→ What you need to do
In full and without edits, write out the data that follows.

────────

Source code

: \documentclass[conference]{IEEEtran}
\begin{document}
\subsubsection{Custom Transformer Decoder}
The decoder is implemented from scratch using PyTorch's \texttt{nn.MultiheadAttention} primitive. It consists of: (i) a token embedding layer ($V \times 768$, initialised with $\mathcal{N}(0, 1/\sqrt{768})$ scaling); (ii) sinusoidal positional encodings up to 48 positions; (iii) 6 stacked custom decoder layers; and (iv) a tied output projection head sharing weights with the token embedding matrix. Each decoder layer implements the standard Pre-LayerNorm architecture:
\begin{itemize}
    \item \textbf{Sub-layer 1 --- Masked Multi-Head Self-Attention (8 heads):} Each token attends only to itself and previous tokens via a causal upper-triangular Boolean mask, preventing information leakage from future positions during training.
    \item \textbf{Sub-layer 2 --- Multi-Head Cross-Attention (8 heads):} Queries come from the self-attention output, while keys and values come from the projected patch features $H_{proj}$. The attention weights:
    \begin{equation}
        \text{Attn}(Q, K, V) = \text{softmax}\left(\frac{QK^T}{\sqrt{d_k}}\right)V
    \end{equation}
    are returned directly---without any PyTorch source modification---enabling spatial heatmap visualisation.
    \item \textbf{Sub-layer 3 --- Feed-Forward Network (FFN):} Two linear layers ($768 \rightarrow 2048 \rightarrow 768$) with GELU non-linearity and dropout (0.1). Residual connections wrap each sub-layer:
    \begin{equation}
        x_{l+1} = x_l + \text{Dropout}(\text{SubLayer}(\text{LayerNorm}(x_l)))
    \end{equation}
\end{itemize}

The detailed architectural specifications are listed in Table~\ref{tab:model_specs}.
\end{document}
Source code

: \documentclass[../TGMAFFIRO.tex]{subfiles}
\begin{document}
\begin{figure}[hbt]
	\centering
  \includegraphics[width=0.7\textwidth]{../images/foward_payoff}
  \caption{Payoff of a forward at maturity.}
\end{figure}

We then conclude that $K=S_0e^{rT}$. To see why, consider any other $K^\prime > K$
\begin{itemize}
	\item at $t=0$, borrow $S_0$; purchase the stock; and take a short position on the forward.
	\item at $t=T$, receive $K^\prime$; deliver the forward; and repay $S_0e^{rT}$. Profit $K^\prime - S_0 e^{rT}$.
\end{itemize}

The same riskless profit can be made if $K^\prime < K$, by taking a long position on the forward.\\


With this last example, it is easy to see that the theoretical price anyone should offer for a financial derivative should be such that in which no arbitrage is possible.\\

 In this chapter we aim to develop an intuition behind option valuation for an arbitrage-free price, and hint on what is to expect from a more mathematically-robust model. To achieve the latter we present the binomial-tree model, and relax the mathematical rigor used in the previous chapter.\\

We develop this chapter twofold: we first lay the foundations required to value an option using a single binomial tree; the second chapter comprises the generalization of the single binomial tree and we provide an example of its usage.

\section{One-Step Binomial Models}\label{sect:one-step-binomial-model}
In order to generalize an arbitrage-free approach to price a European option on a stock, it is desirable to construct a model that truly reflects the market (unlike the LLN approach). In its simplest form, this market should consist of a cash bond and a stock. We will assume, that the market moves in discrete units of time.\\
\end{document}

────────

→ Result for this task
Source code

: \documentclass[conference]{IEEEtran}
\begin{document}
\subsubsection{Custom Transformer Decoder}
The decoder is implemented from scratch using PyTorch's \texttt{nn.MultiheadAttention} primitive. It consists of: (i) a token embedding layer ($V \times 768$, initialised with $\mathcal{N}(0, 1/\sqrt{768})$ scaling); (ii) sinusoidal positional encodings up to 48 positions; (iii) 6 stacked custom decoder layers; and (iv) a tied output projection head sharing weights with the token embedding matrix. Each decoder layer implements the standard Pre-LayerNorm architecture:
\begin{itemize}
    \item \textbf{Sub-layer 1 --- Masked Multi-Head Self-Attention (8 heads):} Each token attends only to itself and previous tokens via a causal upper-triangular Boolean mask, preventing information leakage from future positions during training.
    \item \textbf{Sub-layer 2 --- Multi-Head Cross-Attention (8 heads):} Queries come from the self-attention output, while keys and values come from the projected patch features $H_{proj}$. The attention weights:
    \begin{equation}
        \text{Attn}(Q, K, V) = \text{softmax}\left(\frac{QK^T}{\sqrt{d_k}}\right)V
    \end{equation}
    are returned directly---without any PyTorch source modification---enabling spatial heatmap visualisation.
    \item \textbf{Sub-layer 3 --- Feed-Forward Network (FFN):} Two linear layers ($768 \rightarrow 2048 \rightarrow 768$) with GELU non-linearity and dropout (0.1). Residual connections wrap each sub-layer:
    \begin{equation}
        x_{l+1} = x_l + \text{Dropout}(\text{SubLayer}(\text{LayerNorm}(x_l)))
    \end{equation}
\end{itemize}

The detailed architectural specifications are listed in Table~\ref{tab:model_specs}.
\end{document}
Source code

: \documentclass[../TGMAFFIRO.tex]{subfiles}
\begin{document}
\begin{figure}[hbt]
	\centering
  \includegraphics[width=0.7\textwidth]{../images/foward_payoff}
  \caption{Payoff of a forward at maturity.}
\end{figure}

We then conclude that $K=S_0e^{rT}$. To see why, consider any other $K^\prime > K$
\begin{itemize}
	\item at $t=0$, borrow $S_0$; purchase the stock; and take a short position on the forward.
	\item at $t=T$, receive $K^\prime$; deliver the forward; and repay $S_0e^{rT}$. Profit $K^\prime - S_0 e^{rT}$.
\end{itemize}

The same riskless profit can be made if $K^\prime < K$, by taking a long position on the forward.\\


With this last example, it is easy to see that the theoretical price anyone should offer for a financial derivative should be such that in which no arbitrage is possible.\\

 In this chapter we aim to develop an intuition behind option valuation for an arbitrage-free price, and hint on what is to expect from a more mathematically-robust model. To achieve the latter we present the binomial-tree model, and relax the mathematical rigor used in the previous chapter.\\

We develop this chapter twofold: we first lay the foundations required to value an option using a single binomial tree; the second chapter comprises the generalization of the single binomial tree and we provide an example of its usage.

\section{One-Step Binomial Models}\label{sect:one-step-binomial-model}
In order to generalize an arbitrage-free approach to price a European option on a stock, it is desirable to construct a model that truly reflects the market (unlike the LLN approach). In its simplest form, this market should consist of a cash bond and a stock. We will assume, that the market moves in discrete units of time.\\
\end{document}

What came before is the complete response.